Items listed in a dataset
....

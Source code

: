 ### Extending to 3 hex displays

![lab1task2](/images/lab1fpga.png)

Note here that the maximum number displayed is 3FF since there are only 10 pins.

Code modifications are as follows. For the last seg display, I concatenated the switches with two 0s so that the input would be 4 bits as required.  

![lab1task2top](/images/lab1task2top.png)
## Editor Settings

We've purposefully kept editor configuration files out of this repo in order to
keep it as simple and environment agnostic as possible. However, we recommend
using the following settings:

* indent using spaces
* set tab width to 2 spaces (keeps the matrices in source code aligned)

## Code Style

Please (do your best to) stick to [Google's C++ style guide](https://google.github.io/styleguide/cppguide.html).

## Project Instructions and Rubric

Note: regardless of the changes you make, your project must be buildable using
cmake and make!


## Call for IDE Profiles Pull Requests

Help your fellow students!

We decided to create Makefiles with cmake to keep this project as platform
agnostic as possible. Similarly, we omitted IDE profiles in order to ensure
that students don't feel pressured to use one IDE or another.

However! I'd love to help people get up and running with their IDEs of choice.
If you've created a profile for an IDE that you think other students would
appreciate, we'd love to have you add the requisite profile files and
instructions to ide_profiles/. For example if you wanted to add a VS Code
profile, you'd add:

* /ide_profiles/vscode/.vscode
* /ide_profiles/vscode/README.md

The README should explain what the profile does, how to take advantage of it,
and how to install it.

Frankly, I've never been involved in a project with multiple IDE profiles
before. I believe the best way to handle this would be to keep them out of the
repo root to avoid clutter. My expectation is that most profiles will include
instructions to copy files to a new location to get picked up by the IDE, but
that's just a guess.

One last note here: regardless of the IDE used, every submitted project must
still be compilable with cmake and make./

....

**PROBLEM STATEMENT:** Transcribe the entries above word for word, from the first line through the line containing "that students don't", and nothing else.

**TASK SOLUTION:**
Source code

: ### Extending to 3 hex displays

![lab1task2](/images/lab1fpga.png)

Note here that the maximum number displayed is 3FF since there are only 10 pins.

Code modifications are as follows. For the last seg display, I concatenated the switches with two 0s so that the input would be 4 bits as required.  

![lab1task2top](/images/lab1task2top.png)
## Editor Settings

We've purposefully kept editor configuration files out of this repo in order to
keep it as simple and environment agnostic as possible. However, we recommend
using the following settings:

* indent using spaces
* set tab width to 2 spaces (keeps the matrices in source code aligned)

## Code Style

Please (do your best to) stick to [Google's C++ style guide](https://google.github.io/styleguide/cppguide.html).

## Project Instructions and Rubric

Note: regardless of the changes you make, your project must be buildable using
cmake and make!


## Call for IDE Profiles Pull Requests

Help your fellow students!

We decided to create Makefiles with cmake to keep this project as platform
agnostic as possible. Similarly, we omitted IDE profiles in order to ensure
that students don't feel pressured to use one IDE or another.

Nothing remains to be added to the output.